__Exercise brief__: In the lines below, the string "with" may appear; say how many lines hold it and give nothing more.

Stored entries
BEGIN
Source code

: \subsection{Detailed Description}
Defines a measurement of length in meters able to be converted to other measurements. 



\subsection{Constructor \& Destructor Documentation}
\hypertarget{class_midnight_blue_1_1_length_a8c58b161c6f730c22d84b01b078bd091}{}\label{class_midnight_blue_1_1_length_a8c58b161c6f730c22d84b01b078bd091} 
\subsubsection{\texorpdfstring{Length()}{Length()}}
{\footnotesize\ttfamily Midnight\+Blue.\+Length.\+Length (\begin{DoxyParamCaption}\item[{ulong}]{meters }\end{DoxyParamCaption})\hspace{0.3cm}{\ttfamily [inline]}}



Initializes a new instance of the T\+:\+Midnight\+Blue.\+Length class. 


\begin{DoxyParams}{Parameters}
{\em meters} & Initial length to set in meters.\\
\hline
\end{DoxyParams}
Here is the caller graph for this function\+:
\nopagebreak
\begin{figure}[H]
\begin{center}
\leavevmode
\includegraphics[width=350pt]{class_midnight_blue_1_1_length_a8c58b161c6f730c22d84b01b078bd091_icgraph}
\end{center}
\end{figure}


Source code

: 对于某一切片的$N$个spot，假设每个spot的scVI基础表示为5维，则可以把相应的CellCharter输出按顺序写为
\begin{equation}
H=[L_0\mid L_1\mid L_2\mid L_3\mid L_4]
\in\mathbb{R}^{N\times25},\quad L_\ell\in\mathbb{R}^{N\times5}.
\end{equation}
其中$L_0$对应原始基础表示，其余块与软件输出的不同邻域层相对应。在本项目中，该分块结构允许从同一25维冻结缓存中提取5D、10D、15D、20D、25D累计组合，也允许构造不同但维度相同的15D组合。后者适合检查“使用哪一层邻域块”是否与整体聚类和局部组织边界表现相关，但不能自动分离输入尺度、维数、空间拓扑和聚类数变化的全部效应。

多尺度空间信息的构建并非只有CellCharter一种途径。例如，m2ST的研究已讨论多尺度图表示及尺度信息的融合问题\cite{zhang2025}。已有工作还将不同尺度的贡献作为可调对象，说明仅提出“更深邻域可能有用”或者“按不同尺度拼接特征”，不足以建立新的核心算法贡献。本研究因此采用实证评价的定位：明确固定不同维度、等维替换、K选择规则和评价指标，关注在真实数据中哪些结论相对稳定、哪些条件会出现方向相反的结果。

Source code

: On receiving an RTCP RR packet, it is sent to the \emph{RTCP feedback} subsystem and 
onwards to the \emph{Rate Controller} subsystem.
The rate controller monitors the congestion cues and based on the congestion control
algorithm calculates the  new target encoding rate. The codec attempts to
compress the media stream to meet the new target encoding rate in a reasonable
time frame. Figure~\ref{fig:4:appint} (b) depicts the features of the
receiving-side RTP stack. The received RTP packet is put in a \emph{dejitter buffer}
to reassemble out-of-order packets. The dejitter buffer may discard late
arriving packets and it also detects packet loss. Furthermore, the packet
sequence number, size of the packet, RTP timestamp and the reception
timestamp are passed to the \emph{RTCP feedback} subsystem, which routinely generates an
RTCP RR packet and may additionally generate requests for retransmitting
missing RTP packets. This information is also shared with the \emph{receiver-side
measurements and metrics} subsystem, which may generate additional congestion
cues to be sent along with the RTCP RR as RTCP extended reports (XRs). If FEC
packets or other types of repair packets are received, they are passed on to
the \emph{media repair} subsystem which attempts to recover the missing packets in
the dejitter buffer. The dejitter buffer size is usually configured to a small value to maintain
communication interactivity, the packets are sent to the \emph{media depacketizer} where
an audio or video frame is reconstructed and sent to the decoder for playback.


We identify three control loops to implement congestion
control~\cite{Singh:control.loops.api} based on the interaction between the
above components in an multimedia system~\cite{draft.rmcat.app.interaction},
END
__Answer box__: 2